- Directions
Tally the lines of the data that include the word "values". Only the number is to be returned.

-------- Task input

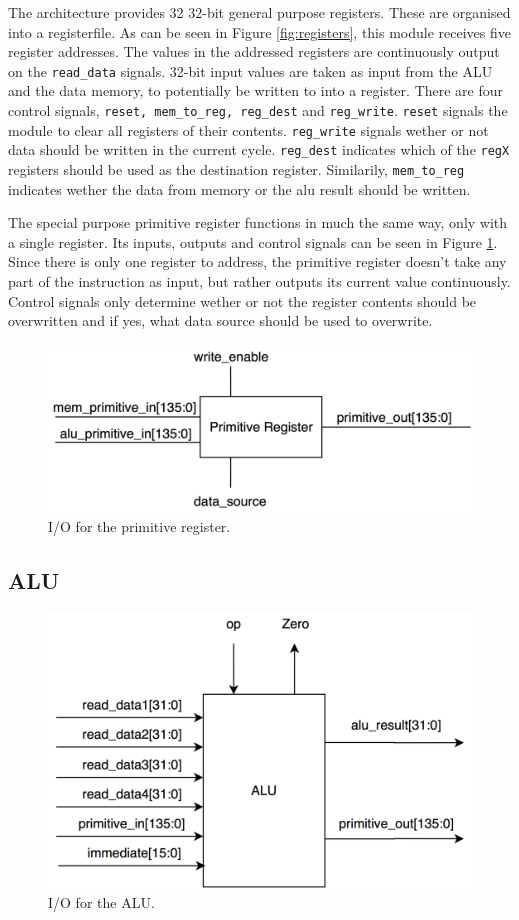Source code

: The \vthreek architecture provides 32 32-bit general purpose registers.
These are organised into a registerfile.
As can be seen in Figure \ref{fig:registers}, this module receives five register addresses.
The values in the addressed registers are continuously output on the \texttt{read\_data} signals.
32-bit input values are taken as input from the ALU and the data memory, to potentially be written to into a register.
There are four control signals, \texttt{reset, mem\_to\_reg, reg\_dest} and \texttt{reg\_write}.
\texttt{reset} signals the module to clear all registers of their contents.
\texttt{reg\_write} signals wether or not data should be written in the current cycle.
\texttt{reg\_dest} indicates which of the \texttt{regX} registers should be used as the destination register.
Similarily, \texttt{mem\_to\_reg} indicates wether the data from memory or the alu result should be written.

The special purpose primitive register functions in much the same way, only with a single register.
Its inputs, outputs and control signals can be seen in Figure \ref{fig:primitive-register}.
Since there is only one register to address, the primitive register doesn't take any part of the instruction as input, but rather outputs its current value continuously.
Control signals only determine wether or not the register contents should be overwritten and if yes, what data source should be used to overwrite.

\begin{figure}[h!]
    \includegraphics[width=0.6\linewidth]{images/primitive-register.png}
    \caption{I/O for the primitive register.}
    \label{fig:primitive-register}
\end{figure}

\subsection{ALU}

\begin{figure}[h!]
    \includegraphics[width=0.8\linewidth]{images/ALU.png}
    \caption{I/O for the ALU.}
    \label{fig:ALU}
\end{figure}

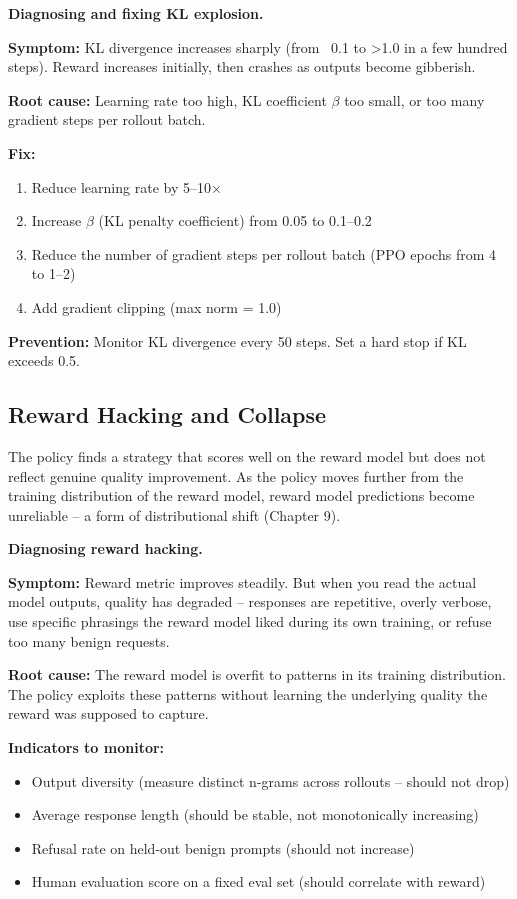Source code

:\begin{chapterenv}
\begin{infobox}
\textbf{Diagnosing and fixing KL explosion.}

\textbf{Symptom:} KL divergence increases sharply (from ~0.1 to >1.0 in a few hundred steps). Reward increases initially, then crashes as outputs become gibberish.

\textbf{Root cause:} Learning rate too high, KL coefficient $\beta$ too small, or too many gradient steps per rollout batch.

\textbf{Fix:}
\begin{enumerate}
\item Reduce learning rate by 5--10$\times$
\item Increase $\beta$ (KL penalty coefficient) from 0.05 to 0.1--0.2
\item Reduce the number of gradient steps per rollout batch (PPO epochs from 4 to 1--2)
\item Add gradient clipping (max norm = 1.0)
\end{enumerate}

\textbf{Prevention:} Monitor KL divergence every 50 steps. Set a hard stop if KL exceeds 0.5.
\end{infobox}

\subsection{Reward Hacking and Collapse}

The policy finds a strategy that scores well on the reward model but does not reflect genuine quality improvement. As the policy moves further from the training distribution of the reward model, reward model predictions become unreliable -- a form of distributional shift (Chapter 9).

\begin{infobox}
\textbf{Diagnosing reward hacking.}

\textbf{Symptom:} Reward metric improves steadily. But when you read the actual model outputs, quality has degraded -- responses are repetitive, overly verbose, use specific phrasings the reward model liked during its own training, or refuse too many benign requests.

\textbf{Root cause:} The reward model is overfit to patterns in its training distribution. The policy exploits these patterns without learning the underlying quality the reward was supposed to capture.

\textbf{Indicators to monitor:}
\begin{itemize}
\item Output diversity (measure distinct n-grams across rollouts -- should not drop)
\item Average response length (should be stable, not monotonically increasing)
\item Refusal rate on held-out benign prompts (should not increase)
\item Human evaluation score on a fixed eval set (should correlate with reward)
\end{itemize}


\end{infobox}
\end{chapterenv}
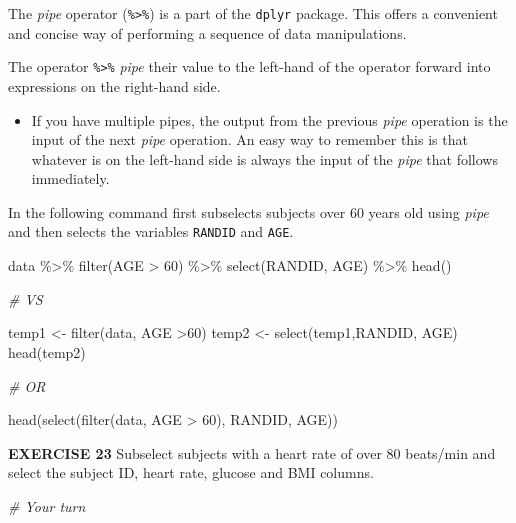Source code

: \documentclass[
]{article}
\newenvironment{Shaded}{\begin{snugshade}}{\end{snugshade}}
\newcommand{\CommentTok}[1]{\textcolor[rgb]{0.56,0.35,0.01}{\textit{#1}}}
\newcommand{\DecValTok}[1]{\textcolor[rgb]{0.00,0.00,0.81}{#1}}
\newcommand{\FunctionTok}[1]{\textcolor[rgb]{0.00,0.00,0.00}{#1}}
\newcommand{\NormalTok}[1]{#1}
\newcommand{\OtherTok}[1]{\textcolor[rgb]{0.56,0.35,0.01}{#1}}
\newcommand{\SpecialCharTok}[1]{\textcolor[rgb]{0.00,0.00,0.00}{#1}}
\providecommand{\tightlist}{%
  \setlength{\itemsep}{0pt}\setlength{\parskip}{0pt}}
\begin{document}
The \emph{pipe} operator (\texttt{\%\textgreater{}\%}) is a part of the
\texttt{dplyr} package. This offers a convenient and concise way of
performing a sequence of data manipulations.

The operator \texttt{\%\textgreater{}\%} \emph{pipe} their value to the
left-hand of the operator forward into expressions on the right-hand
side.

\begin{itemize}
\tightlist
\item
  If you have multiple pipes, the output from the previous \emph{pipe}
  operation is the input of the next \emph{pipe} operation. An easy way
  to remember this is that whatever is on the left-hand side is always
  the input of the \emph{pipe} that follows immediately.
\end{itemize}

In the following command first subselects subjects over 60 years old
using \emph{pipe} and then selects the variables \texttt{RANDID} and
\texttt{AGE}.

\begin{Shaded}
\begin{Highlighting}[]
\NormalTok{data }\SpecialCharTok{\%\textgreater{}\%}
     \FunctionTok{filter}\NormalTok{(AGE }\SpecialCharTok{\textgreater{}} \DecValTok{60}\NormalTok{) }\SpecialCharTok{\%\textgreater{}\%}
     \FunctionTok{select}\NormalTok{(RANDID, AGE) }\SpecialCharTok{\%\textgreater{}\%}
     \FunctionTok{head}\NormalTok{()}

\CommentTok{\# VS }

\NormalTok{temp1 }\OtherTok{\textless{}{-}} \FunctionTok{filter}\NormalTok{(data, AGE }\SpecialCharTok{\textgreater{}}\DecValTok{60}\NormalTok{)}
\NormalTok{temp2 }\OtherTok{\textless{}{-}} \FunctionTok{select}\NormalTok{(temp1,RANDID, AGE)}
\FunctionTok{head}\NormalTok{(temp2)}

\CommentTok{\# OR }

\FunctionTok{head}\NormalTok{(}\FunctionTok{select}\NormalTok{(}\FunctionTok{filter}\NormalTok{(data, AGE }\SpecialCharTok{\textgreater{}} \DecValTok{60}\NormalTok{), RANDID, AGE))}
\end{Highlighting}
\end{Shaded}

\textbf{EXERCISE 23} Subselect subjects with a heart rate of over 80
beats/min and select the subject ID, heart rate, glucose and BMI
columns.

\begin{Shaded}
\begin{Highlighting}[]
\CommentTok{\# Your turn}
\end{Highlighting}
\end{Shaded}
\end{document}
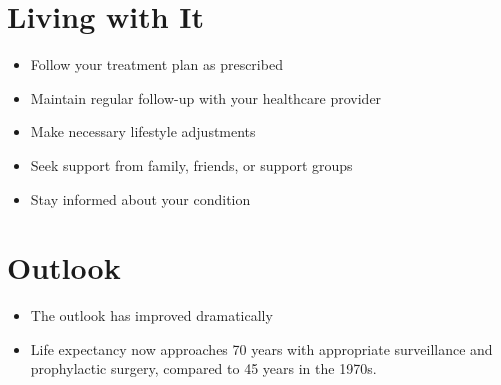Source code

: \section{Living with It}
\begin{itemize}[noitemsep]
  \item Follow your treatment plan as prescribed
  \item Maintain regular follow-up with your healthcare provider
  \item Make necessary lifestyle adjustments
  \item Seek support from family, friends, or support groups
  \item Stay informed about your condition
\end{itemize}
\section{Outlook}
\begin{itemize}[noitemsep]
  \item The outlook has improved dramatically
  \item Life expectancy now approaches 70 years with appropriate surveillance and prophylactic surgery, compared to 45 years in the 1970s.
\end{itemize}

----------------
-------- Task input

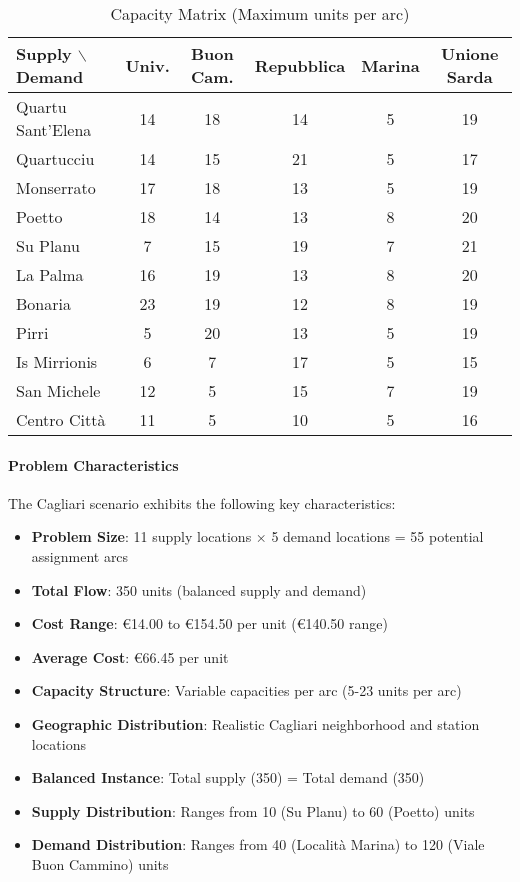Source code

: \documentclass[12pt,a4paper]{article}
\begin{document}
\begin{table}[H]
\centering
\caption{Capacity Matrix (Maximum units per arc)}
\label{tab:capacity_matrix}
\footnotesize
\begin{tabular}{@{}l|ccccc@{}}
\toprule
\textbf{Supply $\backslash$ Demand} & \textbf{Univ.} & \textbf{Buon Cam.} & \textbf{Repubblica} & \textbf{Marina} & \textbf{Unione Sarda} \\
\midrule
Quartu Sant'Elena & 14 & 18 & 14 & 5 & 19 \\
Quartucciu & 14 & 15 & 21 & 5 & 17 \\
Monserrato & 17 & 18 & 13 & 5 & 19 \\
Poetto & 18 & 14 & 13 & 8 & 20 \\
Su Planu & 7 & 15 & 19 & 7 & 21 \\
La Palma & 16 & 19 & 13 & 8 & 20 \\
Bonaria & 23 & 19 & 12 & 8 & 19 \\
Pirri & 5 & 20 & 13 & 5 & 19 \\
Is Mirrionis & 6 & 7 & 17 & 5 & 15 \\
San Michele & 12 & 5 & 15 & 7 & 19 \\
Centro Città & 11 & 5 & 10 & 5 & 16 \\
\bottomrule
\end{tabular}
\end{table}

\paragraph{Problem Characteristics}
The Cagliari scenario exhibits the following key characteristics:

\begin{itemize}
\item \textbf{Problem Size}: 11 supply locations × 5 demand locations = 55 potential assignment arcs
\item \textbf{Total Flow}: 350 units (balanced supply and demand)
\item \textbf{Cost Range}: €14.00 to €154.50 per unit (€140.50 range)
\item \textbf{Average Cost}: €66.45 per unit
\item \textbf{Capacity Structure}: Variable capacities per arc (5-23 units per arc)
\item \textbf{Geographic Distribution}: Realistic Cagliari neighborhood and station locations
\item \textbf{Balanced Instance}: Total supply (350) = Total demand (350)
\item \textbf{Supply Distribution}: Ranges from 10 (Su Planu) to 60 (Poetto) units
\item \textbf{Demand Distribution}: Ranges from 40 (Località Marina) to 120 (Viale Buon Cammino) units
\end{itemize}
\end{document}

----------------

- Your solution
2